====== INFORMATION GIVEN

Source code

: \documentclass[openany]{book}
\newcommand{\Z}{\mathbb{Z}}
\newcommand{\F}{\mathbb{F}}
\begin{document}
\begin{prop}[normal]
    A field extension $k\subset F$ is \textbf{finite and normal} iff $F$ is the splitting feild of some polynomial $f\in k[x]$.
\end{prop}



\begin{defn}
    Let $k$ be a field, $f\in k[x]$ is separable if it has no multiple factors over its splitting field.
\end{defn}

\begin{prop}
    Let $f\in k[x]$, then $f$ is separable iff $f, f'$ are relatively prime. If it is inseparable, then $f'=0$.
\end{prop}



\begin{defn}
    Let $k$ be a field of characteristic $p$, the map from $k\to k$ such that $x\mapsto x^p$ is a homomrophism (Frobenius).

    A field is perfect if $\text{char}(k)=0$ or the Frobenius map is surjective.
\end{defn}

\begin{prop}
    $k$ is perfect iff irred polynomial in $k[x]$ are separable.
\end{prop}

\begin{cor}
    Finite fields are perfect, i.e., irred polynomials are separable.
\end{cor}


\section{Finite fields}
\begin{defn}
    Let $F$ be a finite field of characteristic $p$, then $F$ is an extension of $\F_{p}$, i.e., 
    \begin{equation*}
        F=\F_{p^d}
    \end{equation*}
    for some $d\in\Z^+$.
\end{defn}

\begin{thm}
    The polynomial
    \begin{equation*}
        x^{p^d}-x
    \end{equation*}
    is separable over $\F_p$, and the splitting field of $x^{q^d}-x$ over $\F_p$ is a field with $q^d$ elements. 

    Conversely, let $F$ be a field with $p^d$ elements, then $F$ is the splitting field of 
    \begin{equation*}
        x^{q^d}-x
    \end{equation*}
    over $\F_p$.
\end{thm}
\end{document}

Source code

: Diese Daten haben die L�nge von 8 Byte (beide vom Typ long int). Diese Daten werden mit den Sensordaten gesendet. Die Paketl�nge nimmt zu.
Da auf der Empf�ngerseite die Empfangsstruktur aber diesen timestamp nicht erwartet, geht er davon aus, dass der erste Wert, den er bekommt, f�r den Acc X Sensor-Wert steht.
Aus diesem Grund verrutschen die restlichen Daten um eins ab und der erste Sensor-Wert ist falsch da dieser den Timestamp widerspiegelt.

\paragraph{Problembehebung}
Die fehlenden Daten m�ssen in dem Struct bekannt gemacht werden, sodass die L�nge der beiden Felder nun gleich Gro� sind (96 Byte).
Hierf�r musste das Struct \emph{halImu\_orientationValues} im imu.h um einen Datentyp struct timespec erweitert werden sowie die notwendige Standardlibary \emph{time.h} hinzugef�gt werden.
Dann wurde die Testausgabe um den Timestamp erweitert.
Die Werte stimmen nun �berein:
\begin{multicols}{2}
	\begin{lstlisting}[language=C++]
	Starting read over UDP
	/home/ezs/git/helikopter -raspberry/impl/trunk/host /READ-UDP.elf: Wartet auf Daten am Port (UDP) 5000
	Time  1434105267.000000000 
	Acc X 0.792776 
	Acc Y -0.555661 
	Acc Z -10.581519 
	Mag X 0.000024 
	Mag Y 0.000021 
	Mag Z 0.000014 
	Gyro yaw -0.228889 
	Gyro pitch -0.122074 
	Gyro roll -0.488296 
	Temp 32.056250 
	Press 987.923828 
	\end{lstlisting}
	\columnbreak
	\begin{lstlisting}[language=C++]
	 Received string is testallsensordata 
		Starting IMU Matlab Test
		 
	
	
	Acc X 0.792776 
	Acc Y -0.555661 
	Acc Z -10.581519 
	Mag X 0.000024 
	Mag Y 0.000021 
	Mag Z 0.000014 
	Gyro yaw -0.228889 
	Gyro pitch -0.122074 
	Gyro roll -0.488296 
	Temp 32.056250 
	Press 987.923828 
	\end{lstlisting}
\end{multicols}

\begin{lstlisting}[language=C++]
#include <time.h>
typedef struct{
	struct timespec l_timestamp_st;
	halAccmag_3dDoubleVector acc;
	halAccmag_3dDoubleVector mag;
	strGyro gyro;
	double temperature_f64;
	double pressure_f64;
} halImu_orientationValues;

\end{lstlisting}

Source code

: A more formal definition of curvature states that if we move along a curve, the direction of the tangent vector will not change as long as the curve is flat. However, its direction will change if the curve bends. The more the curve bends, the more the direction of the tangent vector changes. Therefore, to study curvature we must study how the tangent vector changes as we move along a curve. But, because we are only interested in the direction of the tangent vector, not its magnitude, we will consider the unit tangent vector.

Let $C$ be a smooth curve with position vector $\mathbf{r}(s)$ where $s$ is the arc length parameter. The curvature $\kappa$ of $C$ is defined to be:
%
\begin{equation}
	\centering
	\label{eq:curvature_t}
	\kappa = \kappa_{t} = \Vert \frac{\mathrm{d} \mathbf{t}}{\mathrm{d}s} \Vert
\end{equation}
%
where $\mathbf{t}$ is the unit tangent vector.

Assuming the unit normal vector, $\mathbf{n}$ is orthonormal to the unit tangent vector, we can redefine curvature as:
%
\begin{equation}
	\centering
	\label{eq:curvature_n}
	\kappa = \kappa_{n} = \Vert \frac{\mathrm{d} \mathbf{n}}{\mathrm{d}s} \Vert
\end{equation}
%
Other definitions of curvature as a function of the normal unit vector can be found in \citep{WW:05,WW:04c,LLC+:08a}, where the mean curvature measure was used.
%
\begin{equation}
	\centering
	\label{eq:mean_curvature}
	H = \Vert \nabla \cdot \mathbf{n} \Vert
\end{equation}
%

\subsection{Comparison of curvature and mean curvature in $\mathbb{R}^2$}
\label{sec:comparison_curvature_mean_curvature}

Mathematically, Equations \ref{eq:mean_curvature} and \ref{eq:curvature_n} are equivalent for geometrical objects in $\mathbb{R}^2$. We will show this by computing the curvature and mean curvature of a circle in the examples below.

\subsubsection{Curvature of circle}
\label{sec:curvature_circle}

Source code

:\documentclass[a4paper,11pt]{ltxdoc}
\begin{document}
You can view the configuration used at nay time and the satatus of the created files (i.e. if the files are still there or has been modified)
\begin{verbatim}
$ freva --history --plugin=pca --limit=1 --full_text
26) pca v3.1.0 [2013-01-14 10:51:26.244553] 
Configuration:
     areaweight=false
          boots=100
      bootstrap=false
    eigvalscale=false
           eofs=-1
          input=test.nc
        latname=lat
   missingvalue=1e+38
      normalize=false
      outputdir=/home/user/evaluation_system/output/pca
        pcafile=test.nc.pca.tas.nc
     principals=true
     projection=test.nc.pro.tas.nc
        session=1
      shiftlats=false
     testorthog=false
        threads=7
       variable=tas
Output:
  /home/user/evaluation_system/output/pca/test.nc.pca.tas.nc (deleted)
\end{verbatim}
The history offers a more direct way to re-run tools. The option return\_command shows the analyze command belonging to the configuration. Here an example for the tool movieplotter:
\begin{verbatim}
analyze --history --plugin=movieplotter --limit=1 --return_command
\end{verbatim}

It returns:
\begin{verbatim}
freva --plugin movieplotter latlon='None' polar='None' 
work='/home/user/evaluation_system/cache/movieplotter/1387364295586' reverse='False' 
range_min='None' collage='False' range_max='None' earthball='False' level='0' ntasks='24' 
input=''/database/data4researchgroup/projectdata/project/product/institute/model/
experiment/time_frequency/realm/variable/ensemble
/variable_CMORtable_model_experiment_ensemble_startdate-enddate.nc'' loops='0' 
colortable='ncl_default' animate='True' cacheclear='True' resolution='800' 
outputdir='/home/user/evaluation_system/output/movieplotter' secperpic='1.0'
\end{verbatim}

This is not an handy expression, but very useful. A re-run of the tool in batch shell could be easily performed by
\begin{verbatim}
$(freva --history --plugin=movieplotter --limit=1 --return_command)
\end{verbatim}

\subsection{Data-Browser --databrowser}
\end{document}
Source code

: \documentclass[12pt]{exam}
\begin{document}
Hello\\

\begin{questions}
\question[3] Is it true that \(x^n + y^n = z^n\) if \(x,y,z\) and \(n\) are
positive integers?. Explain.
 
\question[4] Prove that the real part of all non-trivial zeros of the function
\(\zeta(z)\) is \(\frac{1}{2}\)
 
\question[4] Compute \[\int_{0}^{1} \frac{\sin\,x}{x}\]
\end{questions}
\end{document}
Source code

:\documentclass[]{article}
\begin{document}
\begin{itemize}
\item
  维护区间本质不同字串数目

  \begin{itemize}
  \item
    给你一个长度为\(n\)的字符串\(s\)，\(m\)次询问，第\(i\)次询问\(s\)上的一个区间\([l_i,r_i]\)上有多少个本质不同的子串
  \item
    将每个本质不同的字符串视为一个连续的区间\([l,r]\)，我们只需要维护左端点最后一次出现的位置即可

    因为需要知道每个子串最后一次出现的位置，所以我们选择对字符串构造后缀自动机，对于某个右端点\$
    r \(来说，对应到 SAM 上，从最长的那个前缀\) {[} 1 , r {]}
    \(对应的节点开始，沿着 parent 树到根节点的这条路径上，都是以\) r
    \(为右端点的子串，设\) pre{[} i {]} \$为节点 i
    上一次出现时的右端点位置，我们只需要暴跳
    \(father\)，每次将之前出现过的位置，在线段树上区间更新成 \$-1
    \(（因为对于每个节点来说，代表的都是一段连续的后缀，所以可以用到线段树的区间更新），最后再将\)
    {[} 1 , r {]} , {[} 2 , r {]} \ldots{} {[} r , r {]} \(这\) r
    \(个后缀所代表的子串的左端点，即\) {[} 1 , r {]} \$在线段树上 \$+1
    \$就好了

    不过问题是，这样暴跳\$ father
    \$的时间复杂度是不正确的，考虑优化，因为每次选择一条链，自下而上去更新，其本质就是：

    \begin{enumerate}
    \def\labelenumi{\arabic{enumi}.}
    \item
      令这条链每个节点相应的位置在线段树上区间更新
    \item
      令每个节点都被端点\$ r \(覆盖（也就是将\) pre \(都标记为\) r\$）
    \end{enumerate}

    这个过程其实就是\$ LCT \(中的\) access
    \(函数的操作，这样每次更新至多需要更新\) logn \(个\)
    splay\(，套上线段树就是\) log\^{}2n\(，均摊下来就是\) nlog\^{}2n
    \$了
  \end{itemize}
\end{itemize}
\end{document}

============

__DESCRIPTION OF THE TASK__
Please reply with an exact copy of the lines above, starting at the first and ending at the line that holds "Let $k$ be a field of".

__RESULT OF THIS TASK__
Source code

: \documentclass[openany]{book}
\newcommand{\Z}{\mathbb{Z}}
\newcommand{\F}{\mathbb{F}}
\begin{document}
\begin{prop}[normal]
    A field extension $k\subset F$ is \textbf{finite and normal} iff $F$ is the splitting feild of some polynomial $f\in k[x]$.
\end{prop}



\begin{defn}
    Let $k$ be a field, $f\in k[x]$ is separable if it has no multiple factors over its splitting field.
\end{defn}

\begin{prop}
    Let $f\in k[x]$, then $f$ is separable iff $f, f'$ are relatively prime. If it is inseparable, then $f'=0$.
\end{prop}



\begin{defn}
    Let $k$ be a field of characteristic $p$, the map from $k\to k$ such that $x\mapsto x^p$ is a homomrophism (Frobenius).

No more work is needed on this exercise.